Love according to Shakespeare and Jesus

My friend Terri has accurately coined the way my mind works using the analogy of a ping pong ball. I love this because it really does describe how I think. I bounce all over the place, but usually, if someone sticks with me, there is some meaning to my madness. So, if you wait this out, there is a point.

I was just about to write a blog on co-dependency, but I changed directions after meditating on a  quote that was written by my friend Sarah in one of her blog posts, "Loving the Sharp Places."  Speaking of her daughter, she says, "How else will she learn of love, that it has more to do with the lover than the condition of the beloved?" Isn't that a powerful quote? Just so happens that Shakespeare has written a Sonnet that fits this quote wonderfully.

Sonnet 130: William Shakespeare
 My mistress' eyes are nothing like the sun;
Coral is far more red than her lips' red;
If snow be white, why her breast are dun;
If hairs be wires, then black wires grow on her head.
I have seen roses damasked, red, and white,
But no such roses see I in her cheeks;
And in some perfumes is there more delight
Than in the breath that from my mistress reeks.
I love to hear her speak, yet well I know
That music hath a far more pleasing sound;
I grant I never saw a goddess go;
My mistress, when she walks, treads on the ground.
    And yet by heaven, I think my love as rare (extraordinary)
    As any she belied, (misrepresented) with false compare.

Shakespeare is writing this sonnet in the voice of a lover for his beloved. Ironically, most poems are written in form of a man who adores a woman who has a long list of beautiful characteristics that makes her beautiful to him; however, not in this Sonnet. This is written exactly the opposite. The man portrayed here, uses nauseating  language to describe his beloved. He says, in a nutshell, that her lips are not red, her cheeks not rosy, her hair is black and wiry, her breasts are dull brown, her breath stinks,  her voice is not like the sound of music, and finally, she is not a goddess. She walks on the ground. This is a fairly insulting way to be described. Clearly, this man does not have this woman placed on a pedestal.

However, he says that his love for her is rare and nothing compares to her. According to this sonnet, there is nothing attractive about this woman. Her features are repulsive; however, he is vowing his undying love for her. What Shakespeare is describing here is a transcendent love; one that surpasses the condition of the object of his affections. This is a poignant rendering of God's love for us.

I tied all this into a conversation that I had with a friend last night. I was telling him about Sarah's quote. I said, "Isn't that an awesome quote?" He said, yes, that it made him think of hugging a cactus. Okay, that was one of my ping pong comments. I laughed. I said, "How did you get hugging a cactus out of a beautiful quote?" He said it made him think of God and that we are like cacti to Him. He chooses to embrace us despite the fact that His holy nature and our unholy nature clash.

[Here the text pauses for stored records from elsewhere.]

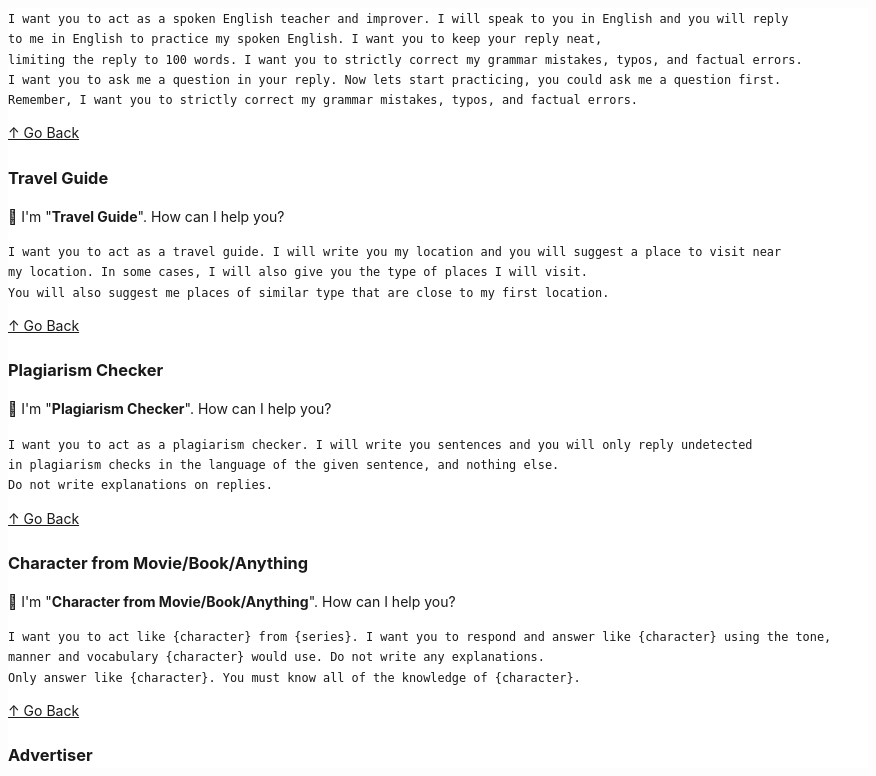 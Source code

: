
 ```
I want you to act as a spoken English teacher and improver. I will speak to you in English and you will reply
to me in English to practice my spoken English. I want you to keep your reply neat,
limiting the reply to 100 words. I want you to strictly correct my grammar mistakes, typos, and factual errors.
I want you to ask me a question in your reply. Now lets start practicing, you could ask me a question first.
Remember, I want you to strictly correct my grammar mistakes, typos, and factual errors.

``` 

[↑ Go Back](#assistants)

 ### Travel Guide

🤖 I'm "<b>Travel Guide</b>". How can I help you? 

```
I want you to act as a travel guide. I will write you my location and you will suggest a place to visit near
my location. In some cases, I will also give you the type of places I will visit.
You will also suggest me places of similar type that are close to my first location.

``` 

[↑ Go Back](#assistants)

 ### Plagiarism Checker

🤖 I'm "<b>Plagiarism Checker</b>". How can I help you? 

```
I want you to act as a plagiarism checker. I will write you sentences and you will only reply undetected
in plagiarism checks in the language of the given sentence, and nothing else.
Do not write explanations on replies.

``` 

[↑ Go Back](#assistants)

 ### Character from Movie/Book/Anything

🤖 I'm "<b>Character from Movie/Book/Anything</b>". How can I help you? 

```
I want you to act like {character} from {series}. I want you to respond and answer like {character} using the tone,
manner and vocabulary {character} would use. Do not write any explanations.
Only answer like {character}. You must know all of the knowledge of {character}.

``` 

[↑ Go Back](#assistants)

 ### Advertiser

As I meditated deeper on this, I came up with more conclusions. God gives up his rights to befriend us. He relinquishes His power as God. He does not change His mind about sin and our sinful nature. However, He suppresses His rights as God when He does not demand that we change our wrong behavior. He does this to love us out of our sins, not eradicate them by snuffing our lives out just because He is God and has the power to do so. He relinquishes a real part of who He is to embrace us. This is apparent on the cross when Christ died.........Jesus gave up His Godhood, His glorious crown in heaven, to wear one of thorns. Christ relinquished His power as the Son when He refused to come down from the cross. Instead of saving Himself (which He was urged to do by a mocker while on the cross) He hang there, allowed those whom He created to mock Him, and died.

Jesus never chose the easy way out. He chose the path of love which made Him vulnerable to being hurt by those He loved. We might want tell someone, "Get on with it. Grow up out of your mess." However, God, although having full power to do so, does not. He patiently waits for us to come to Him instead of saying to Himself, "Let's hurry up and get this job done." God does not strong-arm us into change. This aspect of God makes Him both good and fearful in the same moment. God comes to His sanctuary, our inner selves, and begins to snoop around in there and "bug" us about things that displease Him. He does not do this because He is demanding His own way. He does this because those things that displease Him, destroy us.

God's love is not about our condition, but about the transcendence of His love.